My mom and I have a nightly ritual. Before I fall asleep I call her from Iowa, where I live, and chat with her in California, where she lives in an assisted living near my sister and her family.
Because of the different time zones, and because she goes to bed early these days, we are both saying our goodnights to each other at the same moment.
I ask about her day, and she asks how my husband, Tom, and I are doing. She loves Tom. “He’s such a nice young man,” she says. “And you are so happy together.”
Sometimes she gives me advice. “Always be nice to each other. Don’t be angry.
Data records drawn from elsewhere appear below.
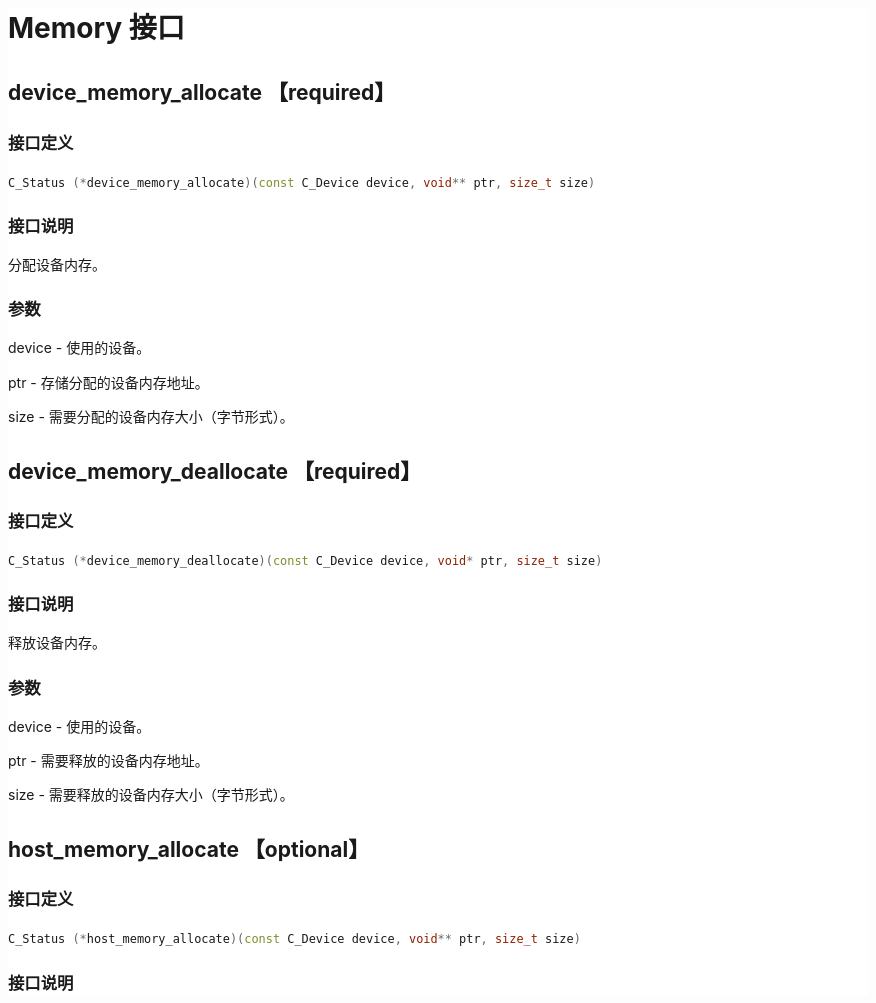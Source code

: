 # Memory 接口

## device_memory_allocate 【required】

### 接口定义

```c++
C_Status (*device_memory_allocate)(const C_Device device, void** ptr, size_t size)
```

### 接口说明

分配设备内存。

### 参数

device - 使用的设备。

ptr - 存储分配的设备内存地址。

size - 需要分配的设备内存大小（字节形式）。

## device_memory_deallocate 【required】

### 接口定义

```c++
C_Status (*device_memory_deallocate)(const C_Device device, void* ptr, size_t size)
```

### 接口说明

释放设备内存。

### 参数

device - 使用的设备。

ptr - 需要释放的设备内存地址。

size - 需要释放的设备内存大小（字节形式）。

## host_memory_allocate 【optional】

### 接口定义

```c++
C_Status (*host_memory_allocate)(const C_Device device, void** ptr, size_t size)
```

### 接口说明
Try to stay positive,” she counsels.
“You’re really positive, Mom,” I say. “You’re my hero, because you’re choosing to be happy every single day.”
And it’s true. Here is a woman who has lost everything — her home, her husband, her short-term memory and her ability to walk and use her right arm due to strokes — yet every day she is choosing to look at the positives. She doesn’t just likeit at her assisted living facility, she loves it there. (“Everyone here is so nice.”)
She often talks about my father and how much she misses him, but then she stops and says, “but I can’t dwell on it. I have to go on. Sometimes I look in the mirror and laugh. Even just putting your mouth in a smile makes you feel better. And people wonder—why is she laughing?”
And then she laughs.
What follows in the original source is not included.